According to a Hotovely spokesperson, Princeton Hillel invited the deputy foreign minister to speak more than two months ago. The visit was not allowed to proceed only hours before it was due to take place after close to 200 left-wing activists, headed by a student organization called The Alliance of Jewish Progressives, signed a petition opposing her planned visit. Despite Hillel’s withdrawal, Hotovely, a member of Prime Minister Benjamin Netanyahu's Likud party, spoke elsewhere at Princeton, after the campus Chabad organization stepped in and agreed to host her speech.

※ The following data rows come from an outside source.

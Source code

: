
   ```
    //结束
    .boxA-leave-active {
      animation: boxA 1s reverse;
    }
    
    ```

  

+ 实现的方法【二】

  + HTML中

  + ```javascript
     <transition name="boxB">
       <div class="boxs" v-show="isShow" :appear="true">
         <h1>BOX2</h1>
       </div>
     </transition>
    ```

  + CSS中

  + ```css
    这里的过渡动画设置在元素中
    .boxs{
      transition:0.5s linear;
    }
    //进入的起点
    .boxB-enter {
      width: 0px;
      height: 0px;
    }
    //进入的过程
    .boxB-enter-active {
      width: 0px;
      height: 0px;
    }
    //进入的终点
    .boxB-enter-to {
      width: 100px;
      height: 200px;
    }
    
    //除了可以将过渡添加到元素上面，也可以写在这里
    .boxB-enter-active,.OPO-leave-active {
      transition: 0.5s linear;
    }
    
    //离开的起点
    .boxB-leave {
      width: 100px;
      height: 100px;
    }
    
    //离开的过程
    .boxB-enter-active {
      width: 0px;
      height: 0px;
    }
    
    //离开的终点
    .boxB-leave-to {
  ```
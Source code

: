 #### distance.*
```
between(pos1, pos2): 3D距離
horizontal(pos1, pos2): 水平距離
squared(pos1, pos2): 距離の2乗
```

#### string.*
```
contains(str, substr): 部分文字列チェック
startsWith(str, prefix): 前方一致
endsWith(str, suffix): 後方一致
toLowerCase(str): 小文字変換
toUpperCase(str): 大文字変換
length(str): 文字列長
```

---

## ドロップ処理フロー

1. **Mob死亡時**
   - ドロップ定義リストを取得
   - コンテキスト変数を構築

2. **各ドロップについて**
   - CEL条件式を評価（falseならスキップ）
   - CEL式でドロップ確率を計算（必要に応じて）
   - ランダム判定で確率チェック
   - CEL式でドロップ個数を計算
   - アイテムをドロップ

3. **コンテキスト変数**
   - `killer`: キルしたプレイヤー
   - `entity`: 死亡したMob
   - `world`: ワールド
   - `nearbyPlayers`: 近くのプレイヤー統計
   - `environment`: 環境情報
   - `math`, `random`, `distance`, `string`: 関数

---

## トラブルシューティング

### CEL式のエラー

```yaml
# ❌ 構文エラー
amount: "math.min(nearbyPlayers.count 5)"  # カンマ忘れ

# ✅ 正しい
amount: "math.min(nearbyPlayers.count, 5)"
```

"Unfortunately, we did not treat the Israeli deputy foreign minister with the respect that her office deserves," Fingerhut and Roth wrote. They attributed the decision to a failure by Princeton Hillel's Israel advisory committee, which reviews Israel-related Hillel programming, to review plans for Hotovely's appearance.
"To be clear: This was not a good enough reason to postpone the event, and for that mistake, we apologize," the two wrote. They noted that Hotovely's plans to speak under Hillel's auspices at Columbia University and New York University had gone ahead.
Denying Hotovely the opportunity to speak at Princeton, they wrote, "is an isolated incident – and Hillel International stands squarely behind the value of hearing from the Jewish state’s elected leaders."
In response to the cancellation of the event at Hillel, Hotovely said: “A liberal dictatorship is preventing American students from hearing an official representative of Israel’s government. She told Haaretz that she was “saddened at the lack of openness toward different views of Israel.”